A realidade hoje é muito diferente das memórias da infância de moradores presentes na atividade. O presidente da associação quilombola, Evandro França de Paula, conhecido como Vandeco, lembrou do modo de vida antes da mineração chegar ao território.
Dificuldades no abastecimento de água
Durante a visita, a comissão foi até duas das nascentes que abasteciam o Tejuco, de um total de 39 catalogadas no povoado, segundo lideranças. Conforme Vandeco contou, depois do rompimento de barragem em Brumadinho em 2019, a estrada ao lado dessas nascentes passou a ser usada com frequência por ser o único acesso possível. Por causa disso, a Vale teria construído caixas de contenção próximas a elas com o objetivo de barrar uma possível contaminação da água.
Mas, ao realizar manutenção em uma dessas caixas, em dezembro de 2020, a lama teria sido depositada na própria nascente, assoreando a caixa d'água de 100 mil litros, até então gerida pela própria comunidade. Com isso, a mineradora teria passado a ficar responsável pelo abastecimento emergencial do Tejuco, situação que perdura até hoje.
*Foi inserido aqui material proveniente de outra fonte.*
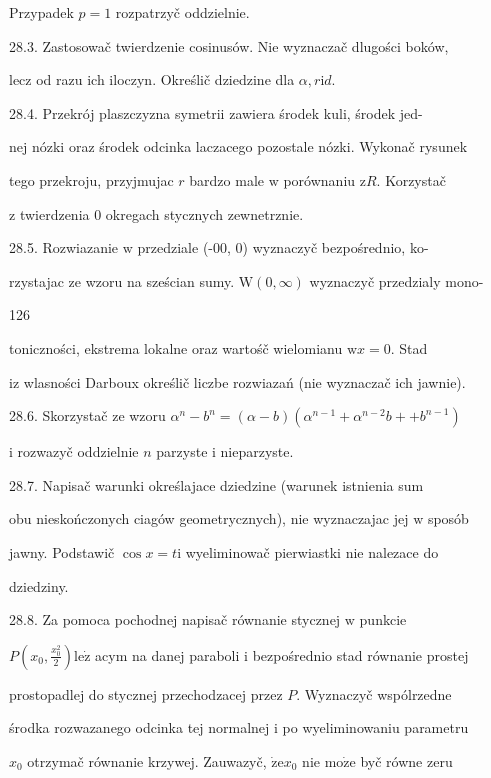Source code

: \documentclass[a4paper,12pt]{article}
\begin{document}
Przypadek $p=1$ rozpatrzyč oddzielnie.

28.3. Zastosowač twierdzenie cosinusów. Nie wyznaczač dlugości boków,

lecz od razu ich iloczyn. Określič dziedzine dla $\alpha, r\mathrm{i}d.$

28.4. Przekrój plaszczyzna symetrii zawiera środek kuli, środek jed-

nej nózki oraz środek odcinka laczacego pozostale nózki. Wykonač rysunek

tego przekroju, przyjmujac $r$ bardzo male $\mathrm{w}$ porównaniu $\mathrm{z}R$. Korzystač

$\mathrm{z}$ twierdzenia $0$ okregach stycznych zewnetrznie.

28.5. Rozwiazanie $\mathrm{w}$ przedziale (-00, 0) wyznaczyč bezpośrednio, ko-

rzystajac ze wzoru na sześcian sumy. $\mathrm{W}(0,\infty)$ wyznaczyč przedzialy mono-





126

toniczności, ekstrema lokalne oraz wartośč wielomianu $\mathrm{w} x = 0$. Stad

$\mathrm{i}\mathrm{z}$ wlasności Darboux określič liczbe rozwiazań (nie wyznaczač ich jawnie).

28.6. Skorzystač ze wzoru $\alpha^{n}-b^{n}=(\alpha-b)(\alpha^{n-1}+\alpha^{n-2}b++b^{n-1})$

$\mathrm{i}$ rozwazyč oddzielnie $n$ parzyste $\mathrm{i}$ nieparzyste.

28.7. Napisač warunki określajace dziedzine (warunek istnienia sum

obu nieskończonych ciagów geometrycznych), nie wyznaczajac jej $\mathrm{w}$ sposób

jawny. Podstawič $\cos x = t \mathrm{i}$ wyeliminowač pierwiastki nie nalezace do

dziedziny.

28.8. Za pomoca pochodnej napisač równanie stycznej $\mathrm{w}$ punkcie

$P(x_{0},\displaystyle \frac{x_{0}^{2}}{2}) \mathrm{l}\mathrm{e}\dot{\mathrm{z}}$ acym na danej paraboli $\mathrm{i}$ bezpośrednio stad równanie prostej

prostopadlej do stycznej przechodzacej przez $P$. Wyznaczyč wspólrzedne

środka rozwazanego odcinka tej normalnej $\mathrm{i}$ po wyeliminowaniu parametru

$x_{0}$ otrzymač równanie krzywej. Zauwazyč, $\dot{\mathrm{z}}\mathrm{e}x_{0}$ nie $\mathrm{m}\mathrm{o}\dot{\mathrm{z}}\mathrm{e}$ byč równe zeru
\end{document}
A comissão também visitou espaço onde fica a caixa d'água antes gerida pela comunidade e uma outra maior implementada em 2023. "A gente vinha aqui e fazia esse processo de autogestão. Tratávamos a água, colocando alguns elementos para ela ficar mais pura”, explicou Marco Antônio Cardoso.
Como contou, atualmente o abastecimento de água pela Vale se dá por meio de caminhões-pipa que enchem os reservatórios e da doação de fardos de água mineral, todas as quintas-feiras.
De acordo com ele, os caminhões saem do sistema Rio Manso, em Brumadinho, a cerca de 12 quilômetros, e abastecem as caixas d’água com água potável. Apesar disso, essa água chegaria imprópria às casas. Segundo moradores, isso decorre do encanamento antigo.
Ainda conforme o advogado popular, o espaço antes gerido pela comunidade passou a ficar trancado e os moradores sem acesso ao local.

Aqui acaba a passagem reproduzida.